VENERDÌ, 01 DICEMBRE 2006

Il lavoro consiste di una mutazione energetica, dei flussi, delle direzioni, delle sostanze. Il lavoro umano consiste del cogliere questi mutamenti, di adattarvicisi, di facilitarli. Nessun uomo singolo può fare qualcosa, se non adattarsi ed aspettare. Le cose, per così dire, si fanno e si disfano, gli uomini possono intenderle.
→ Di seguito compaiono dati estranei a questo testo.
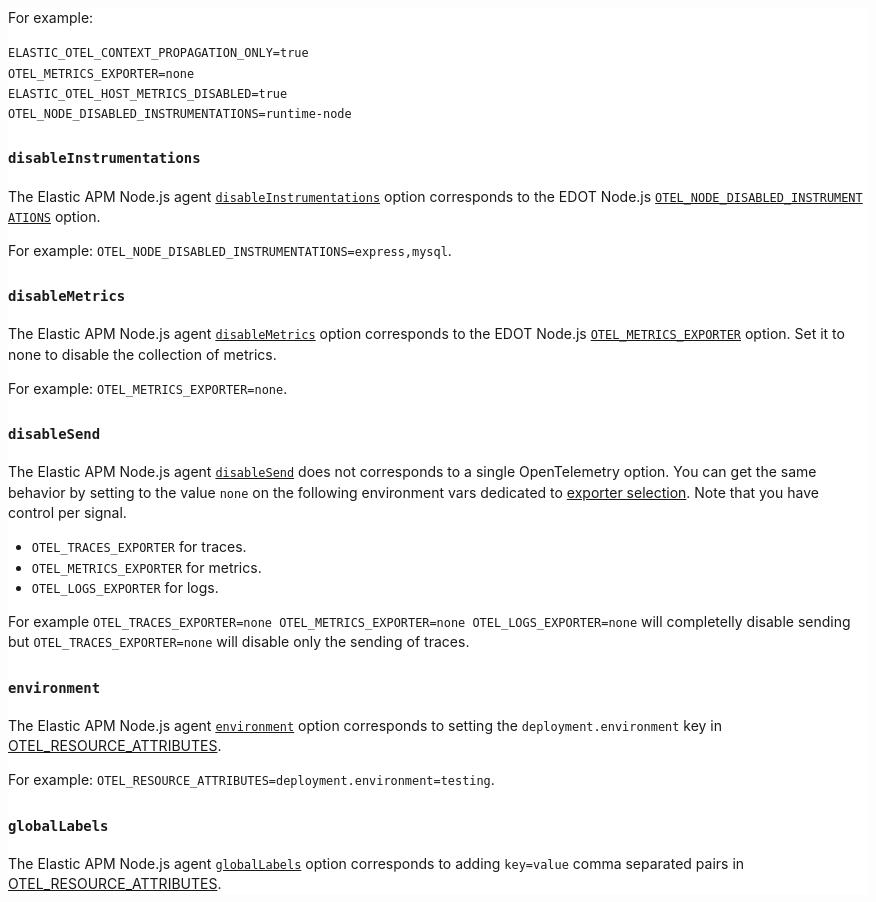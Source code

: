 For example:

```
ELASTIC_OTEL_CONTEXT_PROPAGATION_ONLY=true
OTEL_METRICS_EXPORTER=none
ELASTIC_OTEL_HOST_METRICS_DISABLED=true
OTEL_NODE_DISABLED_INSTRUMENTATIONS=runtime-node
```

### `disableInstrumentations`

The Elastic APM Node.js agent [`disableInstrumentations`](apm-agent-nodejs://reference/configuration.md#disable-instrumentations) option corresponds to the EDOT Node.js [`OTEL_NODE_DISABLED_INSTRUMENTATIONS`](/reference/edot-sdks/nodejs/configuration.md#otel_node_disabledenabled_instrumentations-details) option.

For example: `OTEL_NODE_DISABLED_INSTRUMENTATIONS=express,mysql`.

### `disableMetrics`

The Elastic APM Node.js agent [`disableMetrics`](apm-agent-nodejs://reference/configuration.md#disable-metrics) option corresponds to the EDOT Node.js [`OTEL_METRICS_EXPORTER`](https://opentelemetry.io/docs/specs/otel/configuration/sdk-environment-variables/#exporter-selection) option. Set it to none to disable the collection of metrics.

For example: `OTEL_METRICS_EXPORTER=none`.

### `disableSend`

The Elastic APM Node.js agent [`disableSend`](apm-agent-nodejs://reference/configuration.md#disable-send) does not corresponds to a single OpenTelemetry option. You can get the same behavior by setting to the value `none` on the following environment vars dedicated to [exporter selection](https://opentelemetry.io/docs/specs/otel/configuration/sdk-environment-variables/#exporter-selection). Note that you have control per signal.

- `OTEL_TRACES_EXPORTER` for traces.
- `OTEL_METRICS_EXPORTER` for metrics.
- `OTEL_LOGS_EXPORTER` for logs.

For example `OTEL_TRACES_EXPORTER=none OTEL_METRICS_EXPORTER=none OTEL_LOGS_EXPORTER=none` will completelly disable sending but `OTEL_TRACES_EXPORTER=none` will disable only the sending of traces.

### `environment`

The Elastic APM Node.js agent [`environment`](apm-agent-nodejs://reference/configuration.md#environment) option corresponds to setting the `deployment.environment` key in [OTEL_RESOURCE_ATTRIBUTES](https://opentelemetry.io/docs/concepts/sdk-configuration/general-sdk-configuration/#otel_resource_attributes).

For example: `OTEL_RESOURCE_ATTRIBUTES=deployment.environment=testing`.

### `globalLabels`

The Elastic APM Node.js agent [`globalLabels`](apm-agent-nodejs://reference/configuration.md#global-labels) option corresponds to adding `key=value` comma separated pairs in [OTEL_RESOURCE_ATTRIBUTES](https://opentelemetry.io/docs/concepts/sdk-configuration/general-sdk-configuration/#otel_resource_attributes).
Ma gli uomini determinano il colore, il suono, il profumo che questi flussi hanno, ponendosi per così dire in ascolto, a completare l’azione creativa. Cooperando in una determinazione della realtà, scegliendone una speciale configurazione, danno senso ad uno spettacolo che resterebbe impossibile se nessuno lo intendesse.

In questo gli uomini sono invidiati anche dagli Angeli, da ogni impressionabilissima essenza ed intelligenza incorporea gli uomini sono ammirati. Il loro potere creativo sta tutto nella loro capacità pratica, nella abilità, magica e miracolosa appunto, di transustanziare.

Nemmeno Gesù Cristo era da solo, suo compito era dirigere una rappresentazione sacra che avrebbe commosso la Divinità. I suoi discepoli, i suoi fratelli e le sue sorelle, parteciparono al teatro parabolico del suo insegnamento, interpretandone ruoli che dovevano toccare il cuore dell’Essenza Universale. Prima e dopo di Lui.

Noi possiamo recitare in una rappresentazione Erotica che può convincere l’Archeometra del nostro essere in buona fede. Rappresentando gli archetipi, attraverso i simboli della scienza sacra, noi ricostruiamo incessantemente la Vita sulla Terra. Siamo responsabili di tutto ciò che vediamo, sentiamo, e del quale non siamo capaci di Gioire.

1 dicembre 2003

Una nuova sensazione, dimenticata in questi due anni, di fede, speranza e abbandono, pervade questa estate indiana che sembra non voler finire. Come se di colpo, grazie alla telefonata di Angelo, il mio panorama fosse più luminoso, più chiaro. Non c’è gran che da considerare in effetti, il nuovo tono che Angelo può stabilire in un paio di battute mi rende di nuovo un semplice dipendente ma tant’è. Per ora mi è sufficiente saperlo.

Beast! Beast! I say. (This is an exlamation indicating rampant enthusiasm and / or unbridled and unequivocal support).

1 dicembre 2002

Partenza nel sole, stamattina, appena un po’ prima che la giornata cominci per un mondo che ci assorbe, ci chiude, ci schiaccia. Ci infiliamo in una autostrada semideserta, verso Carbonera, vicino a Treviso, dove Toni ha un nuovo corso, un altro ancora.

È una bella mattinata questa, in cui me la prendo comoda per raggiungere Spinea, allungando la strada, dondolando lentamente attraverso vie che non conosco, per arrivare comunque nella prima metà del mattino.
Forse qualcosa è davvero cambiato da quando ci siamo trasferiti qui, esattamente un anno fa, e non siamo cambiati solo noi. Guardare la bambina, che non conosce nessun altro posto, ha cambiato tutti, e profondamente.

The reactions of others are not my responsibility, nor am I prepared to take them on board as if they were.